#### WHAT TO DO:
Tally up the lines below that carry the word "array", answering with the figure alone.

#### INFORMATION:
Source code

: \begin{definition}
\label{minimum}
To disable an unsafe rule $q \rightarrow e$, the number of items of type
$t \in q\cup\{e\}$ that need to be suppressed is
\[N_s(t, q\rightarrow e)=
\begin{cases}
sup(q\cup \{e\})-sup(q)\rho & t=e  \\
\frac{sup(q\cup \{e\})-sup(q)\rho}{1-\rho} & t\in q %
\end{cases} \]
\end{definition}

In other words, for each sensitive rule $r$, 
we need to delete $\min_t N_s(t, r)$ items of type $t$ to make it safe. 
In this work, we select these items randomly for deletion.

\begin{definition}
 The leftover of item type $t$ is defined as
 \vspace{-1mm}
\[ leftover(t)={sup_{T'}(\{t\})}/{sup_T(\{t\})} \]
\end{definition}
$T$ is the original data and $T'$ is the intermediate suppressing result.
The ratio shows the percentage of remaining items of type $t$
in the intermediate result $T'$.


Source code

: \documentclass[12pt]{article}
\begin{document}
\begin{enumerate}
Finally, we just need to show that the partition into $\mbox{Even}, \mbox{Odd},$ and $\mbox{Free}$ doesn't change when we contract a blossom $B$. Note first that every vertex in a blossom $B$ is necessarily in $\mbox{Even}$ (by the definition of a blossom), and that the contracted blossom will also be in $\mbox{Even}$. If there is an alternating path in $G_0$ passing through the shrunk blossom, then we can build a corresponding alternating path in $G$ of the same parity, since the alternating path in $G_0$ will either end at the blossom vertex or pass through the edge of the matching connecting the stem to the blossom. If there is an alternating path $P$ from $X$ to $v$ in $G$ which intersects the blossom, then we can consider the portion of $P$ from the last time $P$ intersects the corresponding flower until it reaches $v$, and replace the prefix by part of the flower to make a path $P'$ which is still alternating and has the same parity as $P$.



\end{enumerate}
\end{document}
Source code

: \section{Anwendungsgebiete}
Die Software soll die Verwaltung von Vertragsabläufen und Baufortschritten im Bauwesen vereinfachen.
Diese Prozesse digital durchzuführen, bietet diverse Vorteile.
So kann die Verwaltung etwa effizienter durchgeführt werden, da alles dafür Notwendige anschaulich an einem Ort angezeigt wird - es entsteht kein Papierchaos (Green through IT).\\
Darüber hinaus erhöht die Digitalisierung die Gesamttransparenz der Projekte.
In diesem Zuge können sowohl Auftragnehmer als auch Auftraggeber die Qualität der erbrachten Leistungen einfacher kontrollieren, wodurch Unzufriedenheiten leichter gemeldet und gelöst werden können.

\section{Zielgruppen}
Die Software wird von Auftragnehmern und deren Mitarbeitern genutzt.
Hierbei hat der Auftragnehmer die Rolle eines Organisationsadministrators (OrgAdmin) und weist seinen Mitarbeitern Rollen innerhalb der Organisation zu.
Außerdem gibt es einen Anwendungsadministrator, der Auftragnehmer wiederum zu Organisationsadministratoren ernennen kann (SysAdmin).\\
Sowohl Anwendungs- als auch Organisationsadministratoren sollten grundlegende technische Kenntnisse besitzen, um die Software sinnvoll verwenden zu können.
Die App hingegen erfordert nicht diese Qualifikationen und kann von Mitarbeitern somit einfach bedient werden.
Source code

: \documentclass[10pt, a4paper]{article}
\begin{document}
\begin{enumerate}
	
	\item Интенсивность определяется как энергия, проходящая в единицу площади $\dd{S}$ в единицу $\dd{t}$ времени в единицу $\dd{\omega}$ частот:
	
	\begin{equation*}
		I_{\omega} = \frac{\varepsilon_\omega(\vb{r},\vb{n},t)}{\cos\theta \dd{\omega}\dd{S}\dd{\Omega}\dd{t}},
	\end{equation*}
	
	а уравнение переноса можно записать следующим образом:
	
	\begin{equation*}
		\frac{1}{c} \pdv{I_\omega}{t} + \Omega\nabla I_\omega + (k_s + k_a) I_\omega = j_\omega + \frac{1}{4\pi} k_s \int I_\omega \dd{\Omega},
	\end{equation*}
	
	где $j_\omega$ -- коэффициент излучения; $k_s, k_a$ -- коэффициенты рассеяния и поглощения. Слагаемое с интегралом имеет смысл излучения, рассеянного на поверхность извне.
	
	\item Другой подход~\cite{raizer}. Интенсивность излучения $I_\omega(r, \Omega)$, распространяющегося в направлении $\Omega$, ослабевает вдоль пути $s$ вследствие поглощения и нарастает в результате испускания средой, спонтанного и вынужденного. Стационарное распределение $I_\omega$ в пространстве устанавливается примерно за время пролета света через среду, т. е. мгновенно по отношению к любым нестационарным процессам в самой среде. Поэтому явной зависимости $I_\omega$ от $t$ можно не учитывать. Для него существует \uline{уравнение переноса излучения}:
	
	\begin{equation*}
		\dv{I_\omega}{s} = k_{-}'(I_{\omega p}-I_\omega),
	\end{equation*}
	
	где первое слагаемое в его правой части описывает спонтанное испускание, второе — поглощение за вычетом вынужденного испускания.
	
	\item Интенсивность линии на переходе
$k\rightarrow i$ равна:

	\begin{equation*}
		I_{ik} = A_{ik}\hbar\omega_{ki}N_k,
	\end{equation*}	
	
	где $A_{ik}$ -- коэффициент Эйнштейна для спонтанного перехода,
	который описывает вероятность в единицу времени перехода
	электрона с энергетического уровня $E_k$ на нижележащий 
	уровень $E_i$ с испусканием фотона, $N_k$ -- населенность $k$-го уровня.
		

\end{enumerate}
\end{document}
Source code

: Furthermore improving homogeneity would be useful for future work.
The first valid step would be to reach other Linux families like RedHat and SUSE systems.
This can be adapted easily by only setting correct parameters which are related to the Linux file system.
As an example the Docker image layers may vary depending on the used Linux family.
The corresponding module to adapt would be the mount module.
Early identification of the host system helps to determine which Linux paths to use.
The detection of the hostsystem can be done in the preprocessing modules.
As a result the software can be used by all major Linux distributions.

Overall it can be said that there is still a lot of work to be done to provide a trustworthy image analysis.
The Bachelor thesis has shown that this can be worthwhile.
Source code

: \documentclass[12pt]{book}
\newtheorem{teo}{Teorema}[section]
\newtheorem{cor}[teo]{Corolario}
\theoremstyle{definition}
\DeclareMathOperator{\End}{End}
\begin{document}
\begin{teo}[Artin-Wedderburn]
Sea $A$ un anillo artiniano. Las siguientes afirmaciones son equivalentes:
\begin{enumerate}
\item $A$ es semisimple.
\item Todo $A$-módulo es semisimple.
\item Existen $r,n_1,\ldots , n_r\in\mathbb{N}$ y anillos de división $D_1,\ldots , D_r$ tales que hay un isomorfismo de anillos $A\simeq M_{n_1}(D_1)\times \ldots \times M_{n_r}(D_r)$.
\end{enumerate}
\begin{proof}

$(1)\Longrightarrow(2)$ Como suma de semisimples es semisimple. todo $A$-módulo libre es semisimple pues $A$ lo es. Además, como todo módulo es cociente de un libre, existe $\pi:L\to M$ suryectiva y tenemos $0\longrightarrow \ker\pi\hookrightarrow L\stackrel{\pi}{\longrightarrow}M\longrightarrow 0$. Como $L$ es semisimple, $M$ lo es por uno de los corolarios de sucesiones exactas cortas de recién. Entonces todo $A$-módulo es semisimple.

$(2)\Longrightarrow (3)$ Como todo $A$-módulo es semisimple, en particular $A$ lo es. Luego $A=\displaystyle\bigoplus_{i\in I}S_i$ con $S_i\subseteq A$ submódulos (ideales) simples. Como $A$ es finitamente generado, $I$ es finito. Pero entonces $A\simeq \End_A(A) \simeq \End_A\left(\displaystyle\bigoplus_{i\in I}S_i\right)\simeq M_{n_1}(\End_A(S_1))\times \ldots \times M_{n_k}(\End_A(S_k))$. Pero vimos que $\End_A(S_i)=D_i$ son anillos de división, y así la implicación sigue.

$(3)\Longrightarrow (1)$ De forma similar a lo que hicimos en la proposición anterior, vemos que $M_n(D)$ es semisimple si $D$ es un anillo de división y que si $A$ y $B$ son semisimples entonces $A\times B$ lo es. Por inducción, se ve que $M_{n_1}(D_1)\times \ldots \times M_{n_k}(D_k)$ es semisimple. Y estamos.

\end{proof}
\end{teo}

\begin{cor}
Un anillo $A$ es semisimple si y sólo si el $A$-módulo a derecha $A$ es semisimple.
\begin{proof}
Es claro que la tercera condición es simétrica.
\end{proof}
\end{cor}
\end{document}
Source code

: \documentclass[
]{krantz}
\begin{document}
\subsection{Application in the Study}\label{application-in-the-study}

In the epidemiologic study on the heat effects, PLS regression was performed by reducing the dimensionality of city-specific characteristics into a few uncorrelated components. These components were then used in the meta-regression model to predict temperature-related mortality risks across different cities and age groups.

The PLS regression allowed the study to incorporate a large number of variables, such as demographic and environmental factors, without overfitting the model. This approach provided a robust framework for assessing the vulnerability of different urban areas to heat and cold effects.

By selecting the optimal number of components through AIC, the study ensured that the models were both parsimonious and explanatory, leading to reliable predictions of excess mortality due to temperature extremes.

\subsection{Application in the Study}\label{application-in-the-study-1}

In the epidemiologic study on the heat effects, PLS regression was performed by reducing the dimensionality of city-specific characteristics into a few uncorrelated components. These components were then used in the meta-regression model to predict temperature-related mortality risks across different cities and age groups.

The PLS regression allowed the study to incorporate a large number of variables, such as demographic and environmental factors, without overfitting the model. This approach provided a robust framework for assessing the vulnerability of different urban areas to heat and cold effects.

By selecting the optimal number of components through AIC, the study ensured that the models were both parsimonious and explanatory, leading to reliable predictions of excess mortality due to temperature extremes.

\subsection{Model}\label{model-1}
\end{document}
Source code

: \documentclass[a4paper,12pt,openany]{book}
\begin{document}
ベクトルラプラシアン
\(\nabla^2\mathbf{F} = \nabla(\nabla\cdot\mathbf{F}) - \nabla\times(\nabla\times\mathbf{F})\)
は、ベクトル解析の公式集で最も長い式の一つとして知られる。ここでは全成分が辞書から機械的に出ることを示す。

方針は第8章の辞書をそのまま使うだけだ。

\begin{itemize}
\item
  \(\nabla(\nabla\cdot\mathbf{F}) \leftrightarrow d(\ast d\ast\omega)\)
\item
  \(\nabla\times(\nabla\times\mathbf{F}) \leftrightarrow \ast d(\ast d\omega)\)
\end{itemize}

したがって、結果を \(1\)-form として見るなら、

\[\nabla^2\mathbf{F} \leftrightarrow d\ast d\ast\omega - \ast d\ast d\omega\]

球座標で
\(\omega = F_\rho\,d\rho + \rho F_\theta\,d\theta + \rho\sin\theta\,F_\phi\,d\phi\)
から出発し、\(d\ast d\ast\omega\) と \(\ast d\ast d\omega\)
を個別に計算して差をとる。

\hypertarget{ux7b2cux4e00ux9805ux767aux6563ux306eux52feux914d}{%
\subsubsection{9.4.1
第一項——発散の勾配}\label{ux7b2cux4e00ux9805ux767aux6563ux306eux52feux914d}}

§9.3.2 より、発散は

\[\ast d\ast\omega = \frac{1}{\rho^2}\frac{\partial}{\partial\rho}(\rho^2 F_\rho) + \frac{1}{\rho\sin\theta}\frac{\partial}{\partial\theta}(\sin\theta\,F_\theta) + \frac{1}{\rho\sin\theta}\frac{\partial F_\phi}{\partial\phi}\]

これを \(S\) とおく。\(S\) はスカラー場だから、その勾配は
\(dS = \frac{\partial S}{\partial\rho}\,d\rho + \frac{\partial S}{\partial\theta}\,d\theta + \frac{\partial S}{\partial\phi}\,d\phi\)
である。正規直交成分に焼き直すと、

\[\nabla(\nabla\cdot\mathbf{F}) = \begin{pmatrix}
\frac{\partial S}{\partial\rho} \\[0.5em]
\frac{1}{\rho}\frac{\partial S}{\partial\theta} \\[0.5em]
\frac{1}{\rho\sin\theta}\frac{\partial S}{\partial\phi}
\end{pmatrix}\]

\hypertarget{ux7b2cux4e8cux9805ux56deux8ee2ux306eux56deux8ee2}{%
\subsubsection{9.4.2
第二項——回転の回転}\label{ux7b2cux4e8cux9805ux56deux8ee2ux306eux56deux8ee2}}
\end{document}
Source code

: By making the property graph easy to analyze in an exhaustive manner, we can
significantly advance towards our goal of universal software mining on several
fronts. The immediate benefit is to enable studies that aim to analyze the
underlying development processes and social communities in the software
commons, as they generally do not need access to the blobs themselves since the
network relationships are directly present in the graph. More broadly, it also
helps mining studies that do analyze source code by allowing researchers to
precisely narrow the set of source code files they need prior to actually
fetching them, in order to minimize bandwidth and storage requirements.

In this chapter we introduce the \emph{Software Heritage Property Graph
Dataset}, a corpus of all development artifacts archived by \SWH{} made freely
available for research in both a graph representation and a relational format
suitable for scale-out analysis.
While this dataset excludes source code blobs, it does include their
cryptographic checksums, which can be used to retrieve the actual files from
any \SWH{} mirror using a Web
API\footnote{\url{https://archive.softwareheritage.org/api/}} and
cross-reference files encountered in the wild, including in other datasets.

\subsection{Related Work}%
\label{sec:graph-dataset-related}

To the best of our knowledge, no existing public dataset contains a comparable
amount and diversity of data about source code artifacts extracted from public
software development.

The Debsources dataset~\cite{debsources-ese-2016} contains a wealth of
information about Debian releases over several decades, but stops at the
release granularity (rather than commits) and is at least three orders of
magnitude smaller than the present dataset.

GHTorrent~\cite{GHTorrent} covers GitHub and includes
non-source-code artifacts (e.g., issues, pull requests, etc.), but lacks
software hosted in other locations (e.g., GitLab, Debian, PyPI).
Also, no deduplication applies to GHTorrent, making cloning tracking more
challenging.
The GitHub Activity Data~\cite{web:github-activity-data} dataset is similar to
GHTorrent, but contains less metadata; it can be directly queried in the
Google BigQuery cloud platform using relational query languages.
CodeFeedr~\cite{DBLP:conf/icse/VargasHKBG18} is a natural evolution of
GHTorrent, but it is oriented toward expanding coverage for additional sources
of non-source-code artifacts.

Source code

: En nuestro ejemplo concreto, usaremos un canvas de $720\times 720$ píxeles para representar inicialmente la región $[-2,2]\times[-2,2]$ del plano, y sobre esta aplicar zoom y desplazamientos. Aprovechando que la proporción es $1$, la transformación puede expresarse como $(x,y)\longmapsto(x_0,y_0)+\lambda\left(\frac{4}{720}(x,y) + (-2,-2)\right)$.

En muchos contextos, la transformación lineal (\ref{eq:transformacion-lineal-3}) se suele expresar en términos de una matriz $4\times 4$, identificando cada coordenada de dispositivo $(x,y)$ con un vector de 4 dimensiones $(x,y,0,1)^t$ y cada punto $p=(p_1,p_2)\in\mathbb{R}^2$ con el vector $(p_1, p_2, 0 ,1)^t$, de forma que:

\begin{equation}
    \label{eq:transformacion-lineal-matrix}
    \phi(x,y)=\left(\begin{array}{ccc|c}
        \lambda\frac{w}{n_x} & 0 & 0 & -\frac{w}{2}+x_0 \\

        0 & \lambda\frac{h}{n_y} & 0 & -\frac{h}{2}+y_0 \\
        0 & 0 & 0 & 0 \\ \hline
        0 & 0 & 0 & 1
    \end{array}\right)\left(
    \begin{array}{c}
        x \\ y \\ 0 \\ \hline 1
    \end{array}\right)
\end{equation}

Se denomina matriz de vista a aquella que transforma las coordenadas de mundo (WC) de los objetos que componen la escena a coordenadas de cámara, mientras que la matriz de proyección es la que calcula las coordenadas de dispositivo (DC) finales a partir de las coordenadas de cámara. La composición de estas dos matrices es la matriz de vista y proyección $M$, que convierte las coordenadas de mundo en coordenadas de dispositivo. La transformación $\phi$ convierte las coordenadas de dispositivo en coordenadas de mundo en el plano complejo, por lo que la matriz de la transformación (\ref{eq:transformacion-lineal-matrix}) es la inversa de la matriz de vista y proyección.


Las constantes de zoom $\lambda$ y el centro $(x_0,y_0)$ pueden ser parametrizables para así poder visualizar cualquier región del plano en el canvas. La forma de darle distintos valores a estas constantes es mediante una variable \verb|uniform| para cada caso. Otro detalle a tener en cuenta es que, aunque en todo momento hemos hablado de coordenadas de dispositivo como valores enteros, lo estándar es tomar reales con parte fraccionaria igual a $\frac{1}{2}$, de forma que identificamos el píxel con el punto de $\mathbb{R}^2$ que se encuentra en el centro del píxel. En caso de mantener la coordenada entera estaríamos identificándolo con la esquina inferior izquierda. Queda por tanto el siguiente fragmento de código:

#### THE COMPLETED TASK:
4